What you should do:
Going through the entries below, count each line that holds "Durme" and give only the total.

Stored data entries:
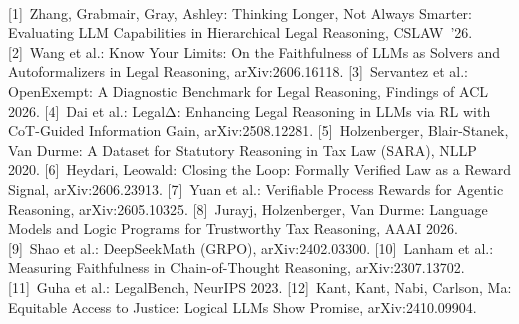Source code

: \documentclass[10pt,a4paper]{article}
\begin{document}
\vspace{0pt}{\color{accent}\rule{\linewidth}{0.3pt}}\\[-1.5pt]
{\fontsize{6.8}{7.7}\selectfont\color{muted}
[1]~Zhang, Grabmair, Gray, Ashley: Thinking Longer, Not Always Smarter: Evaluating LLM Capabilities in Hierarchical Legal Reasoning, CSLAW~'26.
[2]~Wang et al.: Know Your Limits: On the Faithfulness of LLMs as Solvers and Autoformalizers in Legal Reasoning, arXiv:2606.16118.
[3]~Servantez et al.: OpenExempt: A Diagnostic Benchmark for Legal Reasoning, Findings of ACL 2026.
[4]~Dai et al.: LegalΔ: Enhancing Legal Reasoning in LLMs via RL with CoT-Guided Information Gain, arXiv:2508.12281.
[5]~Holzenberger, Blair-Stanek, Van Durme: A Dataset for Statutory Reasoning in Tax Law (SARA), NLLP 2020.
[6]~Heydari, Leowald: Closing the Loop: Formally Verified Law as a Reward Signal, arXiv:2606.23913.
[7]~Yuan et al.: Verifiable Process Rewards for Agentic Reasoning, arXiv:2605.10325.
[8]~Jurayj, Holzenberger, Van Durme: Language Models and Logic Programs for Trustworthy Tax Reasoning, AAAI 2026.
[9]~Shao et al.: DeepSeekMath (GRPO), arXiv:2402.03300.
[10]~Lanham et al.: Measuring Faithfulness in Chain-of-Thought Reasoning, arXiv:2307.13702.
[11]~Guha et al.: LegalBench, NeurIPS 2023.
[12]~Kant, Kant, Nabi, Carlson, Ma: Equitable Access to Justice: Logical LLMs Show Promise, arXiv:2410.09904.\par}
\end{document}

Written reply:
2